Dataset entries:
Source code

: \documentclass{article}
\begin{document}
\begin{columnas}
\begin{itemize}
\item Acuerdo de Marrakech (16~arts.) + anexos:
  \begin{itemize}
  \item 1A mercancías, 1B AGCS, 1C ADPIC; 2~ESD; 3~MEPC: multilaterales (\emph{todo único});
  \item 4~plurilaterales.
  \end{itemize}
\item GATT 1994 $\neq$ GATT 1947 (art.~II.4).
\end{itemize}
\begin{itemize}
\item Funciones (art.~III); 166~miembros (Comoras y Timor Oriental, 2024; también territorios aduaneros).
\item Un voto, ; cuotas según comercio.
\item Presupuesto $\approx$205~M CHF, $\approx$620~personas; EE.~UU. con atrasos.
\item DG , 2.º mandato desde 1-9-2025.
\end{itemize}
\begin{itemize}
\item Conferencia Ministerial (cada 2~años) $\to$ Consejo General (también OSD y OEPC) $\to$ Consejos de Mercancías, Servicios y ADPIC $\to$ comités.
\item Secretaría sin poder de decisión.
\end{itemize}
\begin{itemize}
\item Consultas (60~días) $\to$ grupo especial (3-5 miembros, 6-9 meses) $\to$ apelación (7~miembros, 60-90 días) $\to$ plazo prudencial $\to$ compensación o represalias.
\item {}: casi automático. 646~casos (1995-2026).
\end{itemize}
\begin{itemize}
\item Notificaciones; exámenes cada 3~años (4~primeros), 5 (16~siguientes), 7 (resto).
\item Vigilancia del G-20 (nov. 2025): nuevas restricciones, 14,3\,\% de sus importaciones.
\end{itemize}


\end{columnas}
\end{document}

**Exercise**. Would you retype all of the lines shown above, exactly as given?

**Answer to the problem**.
Source code

: \documentclass{article}
\begin{document}
\begin{columnas}
\begin{itemize}
\item Acuerdo de Marrakech (16~arts.) + anexos:
  \begin{itemize}
  \item 1A mercancías, 1B AGCS, 1C ADPIC; 2~ESD; 3~MEPC: multilaterales (\emph{todo único});
  \item 4~plurilaterales.
  \end{itemize}
\item GATT 1994 $\neq$ GATT 1947 (art.~II.4).
\end{itemize}
\begin{itemize}
\item Funciones (art.~III); 166~miembros (Comoras y Timor Oriental, 2024; también territorios aduaneros).
\item Un voto, ; cuotas según comercio.
\item Presupuesto $\approx$205~M CHF, $\approx$620~personas; EE.~UU. con atrasos.
\item DG , 2.º mandato desde 1-9-2025.
\end{itemize}
\begin{itemize}
\item Conferencia Ministerial (cada 2~años) $\to$ Consejo General (también OSD y OEPC) $\to$ Consejos de Mercancías, Servicios y ADPIC $\to$ comités.
\item Secretaría sin poder de decisión.
\end{itemize}
\begin{itemize}
\item Consultas (60~días) $\to$ grupo especial (3-5 miembros, 6-9 meses) $\to$ apelación (7~miembros, 60-90 días) $\to$ plazo prudencial $\to$ compensación o represalias.
\item {}: casi automático. 646~casos (1995-2026).
\end{itemize}
\begin{itemize}
\item Notificaciones; exámenes cada 3~años (4~primeros), 5 (16~siguientes), 7 (resto).
\item Vigilancia del G-20 (nov. 2025): nuevas restricciones, 14,3\,\% de sus importaciones.
\end{itemize}


\end{columnas}
\end{document}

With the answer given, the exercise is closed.